Name: Aletheia-Bench/DPO-Think-1.5B API
Brand: Featherless.ai
Price: 10.00 USD
Availability: InStock
Author: Aletheia-Bench

Aletheia-Bench/DPO-Think-1.5B: A Code Verifier Model

Aletheia-Bench/DPO-Think-1.5B is a 1.5 billion parameter code verifier model, part of the Aletheia project, which explores the effectiveness of Reinforcement Learning from Verifiable Rewards (RLVR) for code verifiers. This specific model is trained using Direct Preference Optimization (DPO), incorporating intermediate thinking traces and negative samples, but without on-policy training.

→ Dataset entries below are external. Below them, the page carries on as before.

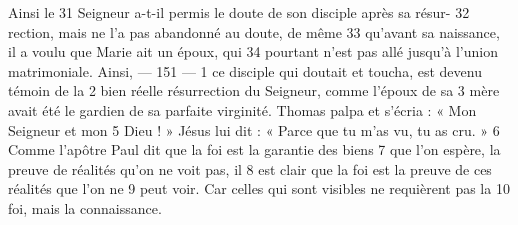 Ainsi le	 
31	 	Seigneur a-t-il permis le doute de son disciple après sa résur-	 
32	 	rection, mais ne l'a pas abandonné au doute, de même	 
33	 	qu'avant sa naissance, il a voulu que Marie ait un époux, qui	 
34	 	pourtant n'est pas allé jusqu'à l'union matrimoniale. Ainsi,	 
 	--- 151 ---	 
1	 	ce disciple qui doutait et toucha, est devenu témoin de la	 
2	 	bien réelle résurrection du Seigneur, comme l'époux de sa	 
3	 	mère avait été le gardien de sa parfaite virginité.
Thomas palpa et s'écria : « Mon Seigneur et mon	 
5	 	Dieu ! » Jésus lui dit : « Parce que tu m'as vu, tu as cru. »	 
6	 	Comme l'apôtre Paul dit que la foi est la garantie des biens	 
7	 	que l'on espère, la preuve de réalités qu'on ne voit pas, il	 
8	 	est clair que la foi est la preuve de ces réalités que l'on ne	 
9	 	peut voir. Car celles qui sont visibles ne requièrent pas la	 
10	 	foi, mais la connaissance.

It is designed to evaluate and rerank code generation outputs, particularly in scenarios where execution feedback is difficult to obtain.

Key Capabilities

Robust Code Verification: Trained to judge the correctness of code snippets, even in challenging out-of-distribution scenarios.
Thinking-based Training: Leverages intermediate thinking traces to enhance verification accuracy.
Offline Preference Optimization: Utilizes pre-collected thinking traces for efficient training.
Multi-domain Robustness: Evaluated across disparate policy models and covariate shifts using the Aletheia testbed.

Good For

RLHF / RLAIF: Serving as a plug-and-play reward function for optimizing code generation policies.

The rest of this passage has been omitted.